> **Work instruction**: Reproduce every record verbatim but drop the pictures.

(Plain-text document sources)
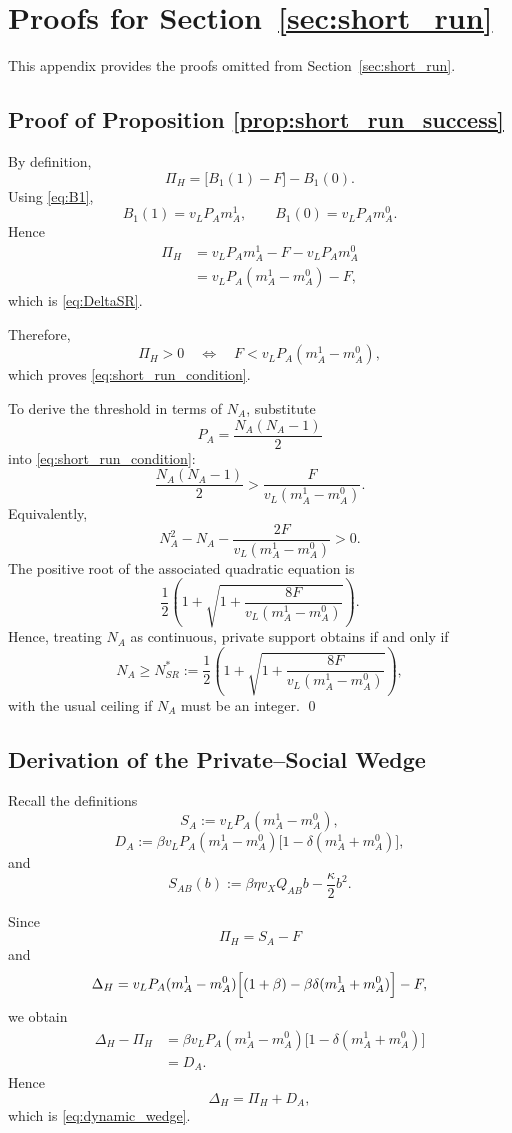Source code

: \section{Proofs for Section~\ref{sec:short_run}}

This appendix provides the proofs omitted from Section~\ref{sec:short_run}.

\subsection{Proof of Proposition \ref{prop:short_run_success}}

By definition,
\[
\Pi_H
=
\bigl[B_1(1)-F\bigr]-B_1(0).
\]
Using \eqref{eq:B1},
\[
B_1(1)=v_LP_A m_A^1,
\qquad
B_1(0)=v_LP_A m_A^0.
\]
Hence
\begin{align}
\Pi_H
&=
v_LP_A m_A^1-F-v_LP_A m_A^0
\nonumber\\
&=
v_LP_A(m_A^1-m_A^0)-F,
\label{eq:app5_PiH}
\end{align}
which is \eqref{eq:DeltaSR}.

Therefore,
\[
\Pi_H>0
\quad\Longleftrightarrow\quad
F<v_LP_A(m_A^1-m_A^0),
\]
which proves \eqref{eq:short_run_condition}.

To derive the threshold in terms of $N_A$, substitute
\[
P_A=\frac{N_A(N_A-1)}{2}
\]
into \eqref{eq:short_run_condition}:
\[
\frac{N_A(N_A-1)}{2}>
\frac{F}{v_L(m_A^1-m_A^0)}.
\]
Equivalently,
\[
N_A^2-N_A-\frac{2F}{v_L(m_A^1-m_A^0)}>0.
\]
The positive root of the associated quadratic equation is
\[
\frac{1}{2}
\left(
1+
\sqrt{1+\frac{8F}{v_L(m_A^1-m_A^0)}}
\right).
\]
Hence, treating $N_A$ as continuous, private support obtains if and only if
\[
N_A\ge
N_{SR}^*
:=
\frac{1}{2}
\left(
1+
\sqrt{1+\frac{8F}{v_L(m_A^1-m_A^0)}}
\right),
\]
with the usual ceiling if $N_A$ must be an integer.
\qed

\subsection{Derivation of the Private--Social Wedge}

Recall the definitions
\[
S_A:=v_LP_A(m_A^1-m_A^0),
\]
\[
D_A:=\beta v_LP_A(m_A^1-m_A^0)\bigl[1-\delta(m_A^1+m_A^0)\bigr],
\]
and
\[
S_{AB}(b):=\beta\eta v_XQ_{AB}b-\frac{\kappa}{2}b^2.
\]

Since
\[
\Pi_H=S_A-F
\]
and
\[
\Delta_H
=
v_LP_A(m_A^1-m_A^0)\Bigl[(1+\beta)-\beta\delta(m_A^1+m_A^0)\Bigr]-F,
\]
we obtain
\begin{align}
\Delta_H-\Pi_H
&=
\beta v_LP_A(m_A^1-m_A^0)\bigl[1-\delta(m_A^1+m_A^0)\bigr]
\nonumber\\
&=D_A.
\label{eq:app5_wedge}
\end{align}
Hence
\[
\Delta_H=\Pi_H+D_A,
\]
which is \eqref{eq:dynamic_wedge}.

> **The completed task**:
Source code

: \section{Proofs for Section~\ref{sec:short_run}}

This appendix provides the proofs omitted from Section~\ref{sec:short_run}.

\subsection{Proof of Proposition \ref{prop:short_run_success}}

By definition,
\[
\Pi_H
=
\bigl[B_1(1)-F\bigr]-B_1(0).
\]
Using \eqref{eq:B1},
\[
B_1(1)=v_LP_A m_A^1,
\qquad
B_1(0)=v_LP_A m_A^0.
\]
Hence
\begin{align}
\Pi_H
&=
v_LP_A m_A^1-F-v_LP_A m_A^0
\nonumber\\
&=
v_LP_A(m_A^1-m_A^0)-F,
\label{eq:app5_PiH}
\end{align}
which is \eqref{eq:DeltaSR}.

Therefore,
\[
\Pi_H>0
\quad\Longleftrightarrow\quad
F<v_LP_A(m_A^1-m_A^0),
\]
which proves \eqref{eq:short_run_condition}.

To derive the threshold in terms of $N_A$, substitute
\[
P_A=\frac{N_A(N_A-1)}{2}
\]
into \eqref{eq:short_run_condition}:
\[
\frac{N_A(N_A-1)}{2}>
\frac{F}{v_L(m_A^1-m_A^0)}.
\]
Equivalently,
\[
N_A^2-N_A-\frac{2F}{v_L(m_A^1-m_A^0)}>0.
\]
The positive root of the associated quadratic equation is
\[
\frac{1}{2}
\left(
1+
\sqrt{1+\frac{8F}{v_L(m_A^1-m_A^0)}}
\right).
\]
Hence, treating $N_A$ as continuous, private support obtains if and only if
\[
N_A\ge
N_{SR}^*
:=
\frac{1}{2}
\left(
1+
\sqrt{1+\frac{8F}{v_L(m_A^1-m_A^0)}}
\right),
\]
with the usual ceiling if $N_A$ must be an integer.
\qed

\subsection{Derivation of the Private--Social Wedge}

Recall the definitions
\[
S_A:=v_LP_A(m_A^1-m_A^0),
\]
\[
D_A:=\beta v_LP_A(m_A^1-m_A^0)\bigl[1-\delta(m_A^1+m_A^0)\bigr],
\]
and
\[
S_{AB}(b):=\beta\eta v_XQ_{AB}b-\frac{\kappa}{2}b^2.
\]

Since
\[
\Pi_H=S_A-F
\]
and
\[
\Delta_H
=
v_LP_A(m_A^1-m_A^0)\Bigl[(1+\beta)-\beta\delta(m_A^1+m_A^0)\Bigr]-F,
\]
we obtain
\begin{align}
\Delta_H-\Pi_H
&=
\beta v_LP_A(m_A^1-m_A^0)\bigl[1-\delta(m_A^1+m_A^0)\bigr]
\nonumber\\
&=D_A.
\label{eq:app5_wedge}
\end{align}
Hence
\[
\Delta_H=\Pi_H+D_A,
\]
which is \eqref{eq:dynamic_wedge}.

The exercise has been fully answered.